Even though it’s totally backwards from what you’d expect with the direction of my journey, I’m finding myself crashing out early and then waking early. (Doesn’t help that my hotel room has absurdly noisy HVAC.) So I’m in a chain coffeeshop a couple minutes walk away, looking out on an unfamiliar city.
(Minneapolis, MN, for the “Confab” content strategy conference. I’m here through Saturday afternoon.)
The most startling/dismaying thing, actually, is that the trees here are still entirely bare. Not “on the verge of Spring” bare, but entirely midwinter-style bare. When I left home, the poplars in the front yard had not only shed their dreadful “flowers”, but were fully leafed out. And yet the temperature is about the same. Not the weather: there was lightning last night, and supposedly we’re in for thunderstorms today.
Everything from yesterday’s workshop is rattling around in my head. How do I put it all into practice? What’s going to be most useful?

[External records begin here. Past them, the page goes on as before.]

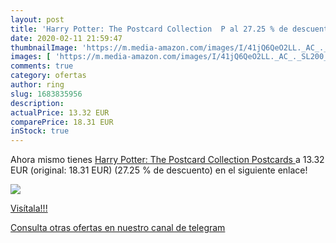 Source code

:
 ```yaml
---
layout: post
title: 'Harry Potter: The Postcard Collection  P al 27.25 % de descuento'
date: 2020-02-11 21:59:47
thumbnailImage: 'https://m.media-amazon.com/images/I/41jQ6QeO2LL._AC_._SL200_.jpg'
images: [ 'https://m.media-amazon.com/images/I/41jQ6QeO2LL._AC_._SL200_.jpg' ]
comments: true
category: ofertas
author: ring
slug: 1683835956
description:
actualPrice: 13.32 EUR
comparePrice: 18.31 EUR
inStock: true
---
```


Ahora mismo tienes [Harry Potter: The Postcard Collection  Postcards ](https://www.amazon.com/dp/1683835956/?tag=redken08-20) a 13.32 EUR (original: 18.31 EUR) (27.25 %  de descuento) en el siguiente enlace!

[![](https://m.media-amazon.com/images/I/41jQ6QeO2LL._AC_._SL200_.jpg)](https://www.amazon.com/dp/1683835956/?tag=redken08-20)

[Visítala!!!](https://www.amazon.com/dp/1683835956/?tag=redken08-20)

[Consulta otras ofertas en nuestro canal de telegram](https://t.me/s/ofertas25)
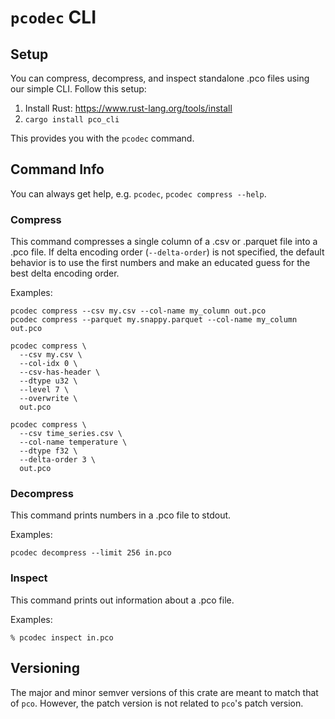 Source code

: # `pcodec` CLI 

## Setup

You can compress, decompress, and inspect standalone .pco files using our simple CLI.
Follow this setup:

1. Install Rust: https://www.rust-lang.org/tools/install
2. `cargo install pco_cli`

This provides you with the `pcodec` command.

## Command Info

You can always get help, e.g. `pcodec`, `pcodec compress --help`.

### Compress

This command compresses a single column of a .csv or .parquet file into a .pco
file.
If delta encoding order (`--delta-order`) is not specified, the default
behavior is to use the first numbers and make an educated guess for the best
delta encoding order.

Examples:

```shell
pcodec compress --csv my.csv --col-name my_column out.pco
pcodec compress --parquet my.snappy.parquet --col-name my_column out.pco

pcodec compress \
  --csv my.csv \
  --col-idx 0 \
  --csv-has-header \
  --dtype u32 \
  --level 7 \
  --overwrite \
  out.pco

pcodec compress \
  --csv time_series.csv \
  --col-name temperature \
  --dtype f32 \
  --delta-order 3 \
  out.pco
```

### Decompress

This command prints numbers in a .pco file to stdout.

Examples:

```shell
pcodec decompress --limit 256 in.pco
```

### Inspect

This command prints out information about a .pco file.

Examples:

```shell
% pcodec inspect in.pco
```

## Versioning

The major and minor semver versions of this crate are meant to match that of
`pco`.
However, the patch version is not related to `pco`'s patch version.

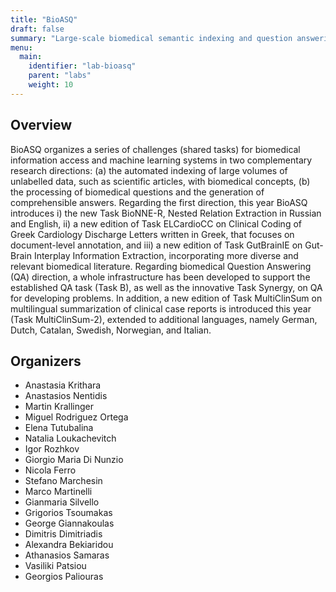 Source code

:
 ```yaml
---
title: "BioASQ"
draft: false
summary: "Large-scale biomedical semantic indexing and question answering."
menu:
  main:
    identifier: "lab-bioasq"
    parent: "labs"
    weight: 10
---
```


## Overview

BioASQ organizes a series of challenges (shared tasks) for biomedical information access and machine learning systems in two complementary research directions: (a) the automated indexing of large volumes of unlabelled data, such as scientific articles, with biomedical concepts, (b) the processing of biomedical questions and the generation of comprehensible answers. Regarding the first direction, this year BioASQ introduces i) the new Task BioNNE-R, Nested Relation Extraction in Russian and English, ii) a new edition of Task ELCardioCC on Clinical Coding of Greek Cardiology Discharge Letters written in Greek, that focuses on document-level annotation, and iii) a new edition of Task GutBrainIE on Gut-Brain Interplay Information Extraction, incorporating more diverse and relevant biomedical literature. Regarding biomedical Question Answering (QA) direction, a whole infrastructure has been developed to support the established QA task (Task B), as well as the innovative Task Synergy, on QA for developing problems. In addition, a new edition of Task MultiClinSum on multilingual summarization of clinical case reports is introduced this year (Task MultiClinSum-2), extended to additional languages, namely German, Dutch, Catalan, Swedish, Norwegian, and Italian.

## Organizers

- Anastasia Krithara
- Anastasios Nentidis
- Martin Krallinger
- Miguel Rodriguez Ortega
- Elena Tutubalina
- Natalia Loukachevitch
- Igor Rozhkov
- Giorgio Maria Di Nunzio
- Nicola Ferro
- Stefano Marchesin
- Marco Martinelli
- Gianmaria Silvello
- Grigorios Tsoumakas
- George Giannakoulas
- Dimitris Dimitriadis
- Alexandra Bekiaridou
- Athanasios Samaras
- Vasiliki Patsiou
- Georgios Paliouras   

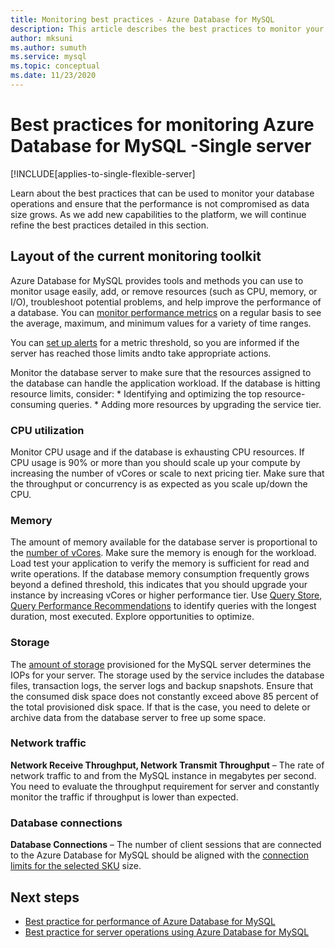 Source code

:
 ```yaml
---
title: Monitoring best practices - Azure Database for MySQL
description: This article describes the best practices to monitor your Azure Database for MySQL.
author: mksuni 
ms.author: sumuth
ms.service: mysql
ms.topic: conceptual
ms.date: 11/23/2020
---
```


# Best practices for monitoring Azure Database for MySQL -Single server
[!INCLUDE[applies-to-single-flexible-server]

Learn about the best practices that can be used to monitor your database operations and ensure that the performance is not compromised as data size grows. As we add new capabilities to the platform, we will continue refine the best practices detailed in this section.

## Layout of the current monitoring toolkit

Azure Database for MySQL provides tools and methods you can use to monitor usage easily, add, or remove resources (such as CPU, memory, or I/O), troubleshoot potential problems, and help improve the performance of a database. You can [monitor performance metrics](concepts-monitoring.md#metrics) on a regular basis to see the average, maximum, and minimum values for a variety of time ranges.

You can [set up alerts](howto-alert-on-metric.md#create-an-alert-rule-on-a-metric-from-the-azure-portal) for a metric threshold, so you are informed if the server has reached those limits andto  take appropriate actions.  

Monitor the database server to make sure that the resources assigned to the database can handle the application workload. If the database is hitting resource limits, consider:
    * Identifying and optimizing the top resource-consuming queries. 
    * Adding more resources by upgrading the service tier.

### CPU utilization
Monitor CPU usage and if the database is exhausting CPU resources. If CPU usage is 90% or more than you should scale up your compute by increasing the number of vCores or scale to next pricing tier.  Make sure that the throughput or concurrency is as expected as you scale up/down the CPU. 

### Memory 
The amount of memory available for the database server is proportional to the [number of vCores](concepts-pricing-tiers.md). Make sure the memory is enough for the workload. Load test your application to verify the memory is sufficient for read and write operations. If the database memory consumption frequently grows beyond a defined threshold, this indicates that you should upgrade your instance by increasing vCores or higher performance tier. Use [Query Store](concepts-query-store.md), [Query Performance Recommendations](concepts-performance-recommendations.md) to identify queries with the longest duration, most executed. Explore opportunities to optimize. 

### Storage 
The [amount of storage](howto-create-manage-server-portal.md#scale-compute-and-storage) provisioned for the MySQL server determines the IOPs for your server. The storage used by the service includes the database files, transaction logs, the server logs and backup snapshots. Ensure that the consumed disk space does not constantly exceed above 85 percent of the total provisioned disk space. If that is the case, you need to delete or archive data from the database server to free up some space. 

### Network traffic 

**Network Receive Throughput, Network Transmit Throughput** – The rate of network traffic to and from the MySQL instance in megabytes per second. You need to evaluate the throughput requirement for server and constantly monitor the traffic if throughput is lower than expected. 

### Database connections 
**Database Connections** – The number of client sessions that are connected to the Azure Database for MySQL should be aligned with the [connection limits for the selected SKU](concepts-server-parameters.md#max_connections) size. 


## Next steps

- [Best practice for performance of Azure Database for MySQL](concept-performance-best-practices.md)
- [Best practice for server operations using Azure Database for MySQL](concept-operation-excellence-best-practices.md)
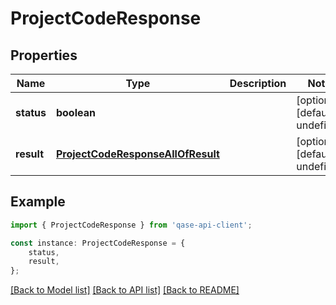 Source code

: # ProjectCodeResponse


## Properties

Name | Type | Description | Notes
------------ | ------------- | ------------- | -------------
**status** | **boolean** |  | [optional] [default to undefined]
**result** | [**ProjectCodeResponseAllOfResult**](ProjectCodeResponseAllOfResult.md) |  | [optional] [default to undefined]

## Example

```typescript
import { ProjectCodeResponse } from 'qase-api-client';

const instance: ProjectCodeResponse = {
    status,
    result,
};
```

[[Back to Model list]](../README.md#documentation-for-models) [[Back to API list]](../README.md#documentation-for-api-endpoints) [[Back to README]](../README.md)
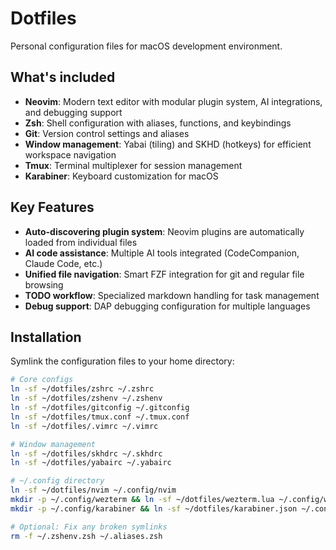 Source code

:# Dotfiles

Personal configuration files for macOS development environment.

## What's included

- **Neovim**: Modern text editor with modular plugin system, AI integrations, and debugging support
- **Zsh**: Shell configuration with aliases, functions, and keybindings
- **Git**: Version control settings and aliases
- **Window management**: Yabai (tiling) and SKHD (hotkeys) for efficient workspace navigation
- **Tmux**: Terminal multiplexer for session management
- **Karabiner**: Keyboard customization for macOS

## Key Features

- **Auto-discovering plugin system**: Neovim plugins are automatically loaded from individual files
- **AI code assistance**: Multiple AI tools integrated (CodeCompanion, Claude Code, etc.)
- **Unified file navigation**: Smart FZF integration for git and regular file browsing
- **TODO workflow**: Specialized markdown handling for task management
- **Debug support**: DAP debugging configuration for multiple languages

## Installation

Symlink the configuration files to your home directory:

```bash
# Core configs
ln -sf ~/dotfiles/zshrc ~/.zshrc
ln -sf ~/dotfiles/zshenv ~/.zshenv
ln -sf ~/dotfiles/gitconfig ~/.gitconfig
ln -sf ~/dotfiles/tmux.conf ~/.tmux.conf
ln -sf ~/dotfiles/.vimrc ~/.vimrc

# Window management
ln -sf ~/dotfiles/skhdrc ~/.skhdrc
ln -sf ~/dotfiles/yabairc ~/.yabairc

# ~/.config directory
ln -sf ~/dotfiles/nvim ~/.config/nvim
mkdir -p ~/.config/wezterm && ln -sf ~/dotfiles/wezterm.lua ~/.config/wezterm/wezterm.lua
mkdir -p ~/.config/karabiner && ln -sf ~/dotfiles/karabiner.json ~/.config/karabiner/karabiner.json

# Optional: Fix any broken symlinks
rm -f ~/.zshenv.zsh ~/.aliases.zsh
```
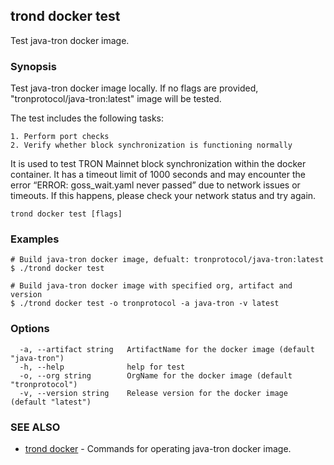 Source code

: ## trond docker test

Test java-tron docker image.

### Synopsis

Test java-tron docker image locally. If no flags are provided, "tronprotocol/java-tron:latest" image will be tested.

The test includes the following tasks:

	1. Perform port checks
	2. Verify whether block synchronization is functioning normally

It is used to test TRON Mainnet block synchronization within the docker container. It has a timeout limit of 1000 seconds and may encounter the error “ERROR: goss_wait.yaml never passed” due to network issues or timeouts. If this happens, please check your network status and try again.


```
trond docker test [flags]
```

### Examples

```
# Build java-tron docker image, defualt: tronprotocol/java-tron:latest
$ ./trond docker test

# Build java-tron docker image with specified org, artifact and version
$ ./trond docker test -o tronprotocol -a java-tron -v latest

```

### Options

```
  -a, --artifact string   ArtifactName for the docker image (default "java-tron")
  -h, --help              help for test
  -o, --org string        OrgName for the docker image (default "tronprotocol")
  -v, --version string    Release version for the docker image (default "latest")
```

### SEE ALSO

* [trond docker](trond_docker.md)	 - Commands for operating java-tron docker image.
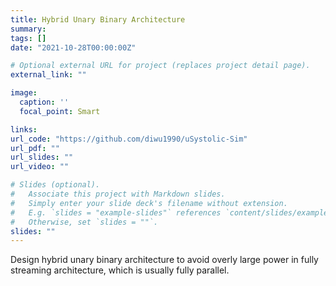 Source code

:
 ```yaml
---
title: Hybrid Unary Binary Architecture
summary: 
tags: []
date: "2021-10-28T00:00:00Z"

# Optional external URL for project (replaces project detail page).
external_link: ""

image:
  caption: ''
  focal_point: Smart

links:
url_code: "https://github.com/diwu1990/uSystolic-Sim"
url_pdf: ""
url_slides: ""
url_video: ""

# Slides (optional).
#   Associate this project with Markdown slides.
#   Simply enter your slide deck's filename without extension.
#   E.g. `slides = "example-slides"` references `content/slides/example-slides.md`.
#   Otherwise, set `slides = ""`.
slides: ""
---
```


Design hybrid unary binary architecture to avoid overly large power in fully streaming architecture, which is usually fully parallel.
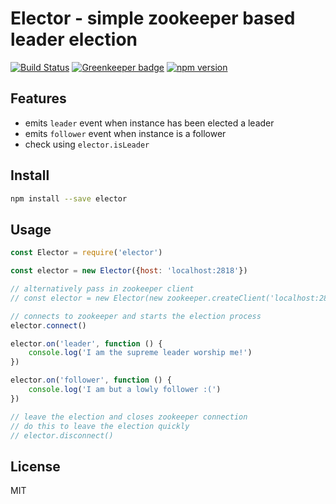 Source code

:# Elector - simple zookeeper based leader election

[![Build Status](https://travis-ci.org/hyperlink/elector.svg?branch=master)](https://travis-ci.org/hyperlink/elector)
[![Greenkeeper badge](https://badges.greenkeeper.io/hyperlink/elector.svg)](https://greenkeeper.io/)
[![npm version](https://badge.fury.io/js/elector.svg)](https://badge.fury.io/js/elector)

## Features

* emits `leader` event when instance has been elected a leader
* emits `follower` event when instance is a follower
* check using `elector.isLeader`

## Install

```bash
npm install --save elector
```

## Usage

```javascript
const Elector = require('elector')

const elector = new Elector({host: 'localhost:2818'})

// alternatively pass in zookeeper client
// const elector = new Elector(new zookeeper.createClient('localhost:2818'))

// connects to zookeeper and starts the election process
elector.connect()

elector.on('leader', function () {
	console.log('I am the supreme leader worship me!')
})

elector.on('follower', function () {
	console.log('I am but a lowly follower :(')
})

// leave the election and closes zookeeper connection
// do this to leave the election quickly
// elector.disconnect()
```


## License
MIT

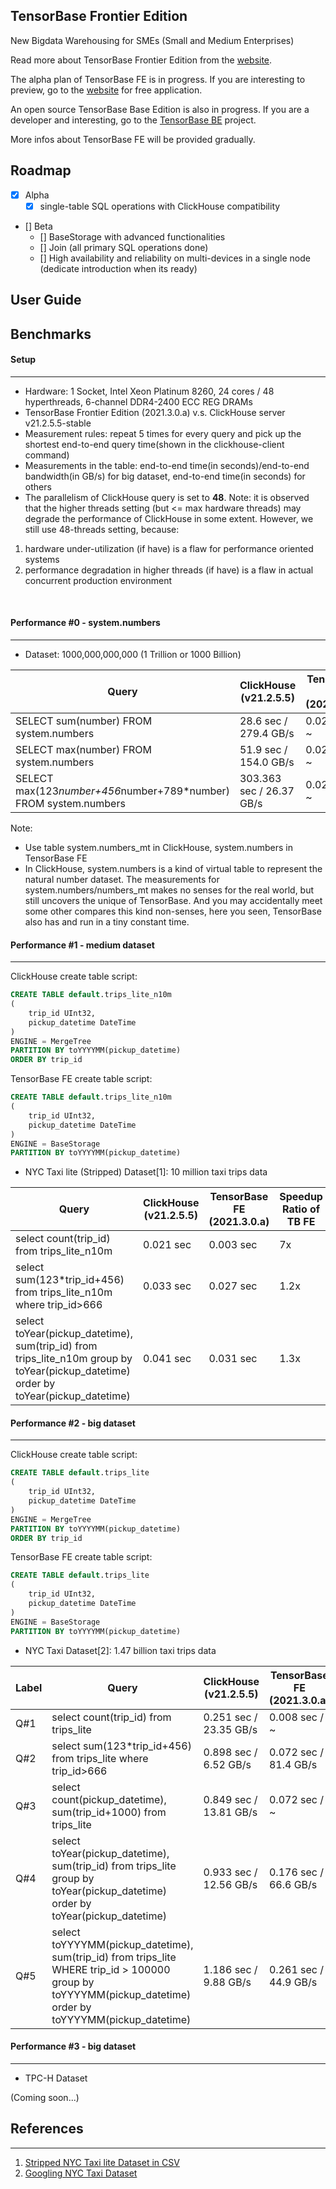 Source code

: ## TensorBase Frontier Edition

New Bigdata Warehousing for SMEs (Small and Medium Enterprises)

Read more about TensorBase Frontier Edition from the [website](https://tensorbase.io/).

The alpha plan of TensorBase FE is in progress. If you are interesting to preview, go to the [website](https://tensorbase.io/) for free application.

An open source TensorBase Base Edition is also in progress. If you are a developer and interesting, go to the [TensorBase BE](https://github.com/tensorbase/tensorbase) project.

More infos about TensorBase FE will be provided gradually.

## Roadmap
- [x] Alpha
    + [x] single-table SQL operations with ClickHouse compatibility
- [] Beta
    + [] BaseStorage with advanced functionalities
    + [] Join (all primary SQL operations done)
    + [] High availability and reliability on multi-devices in a single node (dedicate introduction when its ready)

## User Guide

## Benchmarks

#### Setup
----------

* Hardware: 1 Socket, Intel Xeon Platinum 8260, 24 cores / 48 hyperthreads, 6-channel DDR4-2400 ECC REG DRAMs
* TensorBase Frontier Edition (2021.3.0.a) v.s. ClickHouse server v21.2.5.5-stable
* Measurement rules: repeat 5 times for every query and pick up the shortest end-to-end query time(shown in the clickhouse-client command)
* Measurements in the table: end-to-end time(in seconds)/end-to-end bandwidth(in GB/s) for big dataset, end-to-end time(in seconds) for others
* The parallelism of ClickHouse query is set to <b>48</b>. Note: it is observed that the higher threads setting (but <= max hardware threads) may degrade the performance of ClickHouse in some extent. However, we still use 48-threads setting, because: 
1. hardware under-utilization (if have) is a flaw for performance oriented systems
2. performance degradation in higher threads (if have) is a flaw in actual concurrent production environment
 
<br/>

#### Performance #0 - system.numbers
------------------------------------

* Dataset: 1000,000,000,000 (1 Trillion or 1000 Billion)

|Query |ClickHouse (v21.2.5.5)      | TensorBase FE (2021.3.0.a)  | Speedup Ratio  of TB FE  |
|------|--------------------------------| ----------------------- | -------------------------- |
|SELECT sum(number) FROM system.numbers | 28.6 sec / 279.4 GB/s   |  0.027 sec / ~ | 1059x |
|SELECT max(number) FROM system.numbers | 51.9 sec / 154.0 GB/s   |  0.027 sec / ~ |  1922x |
|SELECT max(123*number+456*number+789*number) FROM system.numbers | 303.363 sec / 26.37 GB/s |  0.028 sec / ~ | 10833x |

Note:
* Use table system.numbers_mt in ClickHouse, system.numbers in TensorBase FE
* In ClickHouse, system.numbers is a kind of virtual table to represent the natural number dataset. The measurements for system.numbers/numbers_mt makes no senses for the real world, but still uncovers the unique of TensorBase. And you may accidentally meet some other compares this kind non-senses, here you seen, TensorBase also has and run in a tiny constant time.  


#### Performance #1 - medium dataset
------------------------------------

ClickHouse create table script:
```sql
CREATE TABLE default.trips_lite_n10m
(
    trip_id UInt32,
    pickup_datetime DateTime
)
ENGINE = MergeTree
PARTITION BY toYYYYMM(pickup_datetime)
ORDER BY trip_id
```
TensorBase FE  create table script:

```sql
CREATE TABLE default.trips_lite_n10m
(
    trip_id UInt32,
    pickup_datetime DateTime
)
ENGINE = BaseStorage
PARTITION BY toYYYYMM(pickup_datetime)
```

* NYC Taxi lite (Stripped) Dataset[1]: 10 million taxi trips data

|Query |ClickHouse (v21.2.5.5)      | TensorBase FE (2021.3.0.a)  | Speedup Ratio  of TB FE  |
|------|--------------------------------| ----------------------- | -------------------------- |
|select count(trip_id) from trips_lite_n10m | 0.021 sec |  0.003 sec | 7x |
|select sum(123*trip_id+456) from trips_lite_n10m where trip_id>666 | 0.033 sec |  0.027 sec |  1.2x |
|select toYear(pickup_datetime), sum(trip_id) from trips_lite_n10m group by toYear(pickup_datetime) order by toYear(pickup_datetime) | 0.041 sec |  0.031 sec | 1.3x |


#### Performance #2 - big dataset
---------------------------------

ClickHouse create table script:
```sql
CREATE TABLE default.trips_lite
(
    trip_id UInt32,
    pickup_datetime DateTime
)
ENGINE = MergeTree
PARTITION BY toYYYYMM(pickup_datetime)
ORDER BY trip_id
```
TensorBase FE  create table script:

```sql
CREATE TABLE default.trips_lite
(
    trip_id UInt32,
    pickup_datetime DateTime
)
ENGINE = BaseStorage
PARTITION BY toYYYYMM(pickup_datetime)
```

* NYC Taxi Dataset[2]: 1.47 billion taxi trips data

|Label|Query |ClickHouse (v21.2.5.5)      | TensorBase FE (2021.3.0.a)  | Speedup Ratio  of TB FE  |
|------|------|--------------------------------| ----------------------- | -------------------------- |
|Q#1|select count(trip_id) from trips_lite | 0.251 sec / 23.35 GB/s   | 0.008 sec / ~ | 31.4x |
|Q#2|select sum(123*trip_id+456) from trips_lite where trip_id>666 | 0.898 sec / 6.52 GB/s | 0.072 sec / 81.4 GB/s  | 12.5x |
|Q#3|select count(pickup_datetime), sum(trip_id+1000) from trips_lite | 0.849 sec / 13.81 GB/s | 0.072 sec / ~ | 11.8x |
|Q#4|select toYear(pickup_datetime), sum(trip_id) from trips_lite group by toYear(pickup_datetime) order by toYear(pickup_datetime) | 0.933 sec / 12.56 GB/s |  0.176 sec / 66.6 GB/s | 5.3x  |
|Q#5|select toYYYYMM(pickup_datetime), sum(trip_id) from trips_lite WHERE trip_id > 100000 group by toYYYYMM(pickup_datetime) order by toYYYYMM(pickup_datetime) |  1.186 sec /  9.88 GB/s |  0.261 sec / 44.9 GB/s | 4.5x |



#### Performance #3 - big dataset
----------------------------------

* TPC-H Dataset 

(Coming soon...)


## References
-------------

1. [Stripped NYC Taxi lite Dataset in CSV](/trips_lite_n10m.tar.xz)
2. [Googling NYC Taxi Dataset](https://www.google.com/search?q=NYC+TAXI+Dataset) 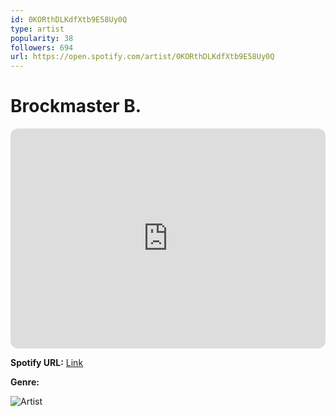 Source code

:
 ```yaml
---
id: 0KORthDLKdfXtb9E58Uy0Q
type: artist
popularity: 38
followers: 694
url: https://open.spotify.com/artist/0KORthDLKdfXtb9E58Uy0Q
---
```

# Brockmaster B.

<iframe style="border-radius:12px" src="https://open.spotify.com/embed/artist/0KORthDLKdfXtb9E58Uy0Q" width="100%" height="352" frameBorder="0" allowfullscreen="" allow="autoplay; clipboard-write; encrypted-media; fullscreen; picture-in-picture" loading="lazy"></iframe>

**Spotify URL:** [Link](https://open.spotify.com/artist/0KORthDLKdfXtb9E58Uy0Q)

**Genre:** 

![Artist](https://i.scdn.co/image/ab6761610000e5eb0ad52b0acef5dc6fb7a2e725)
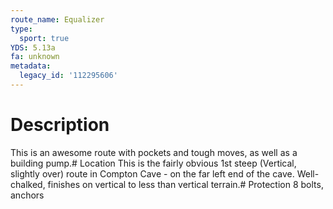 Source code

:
 ```yaml
---
route_name: Equalizer
type:
  sport: true
YDS: 5.13a
fa: unknown
metadata:
  legacy_id: '112295606'
---
```

# Description
This is an awesome route with pockets and tough moves, as well as a building pump.# Location
This is the fairly obvious 1st steep (Vertical, slightly over) route in Compton Cave - on the far left end of the cave. Well-chalked, finishes on vertical to less than vertical terrain.# Protection
8 bolts, anchors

Got downstairs & realized I’d locked myself out of my room. Got to the coffeeshop, started checking my email, and realized I don’t think I have my badge. So I need to get back to the hotel room before breakfast & get all that taken care of. Good times.
All the mochas I’ve had here have been too hot. Not sure what’s up with that.
I want to find a yarn store while I’m here, but between time, distance, and weather, I’m not sure that’s going to happen. I’m not going to run out of yarn, though, I’m pretty sure of that. I’m working on a sweater vest for C, which turns out to be a fantastic project for doing while listening & taking notes. Vests for everyone! (Although actually after this I’ll probably start on more socks.)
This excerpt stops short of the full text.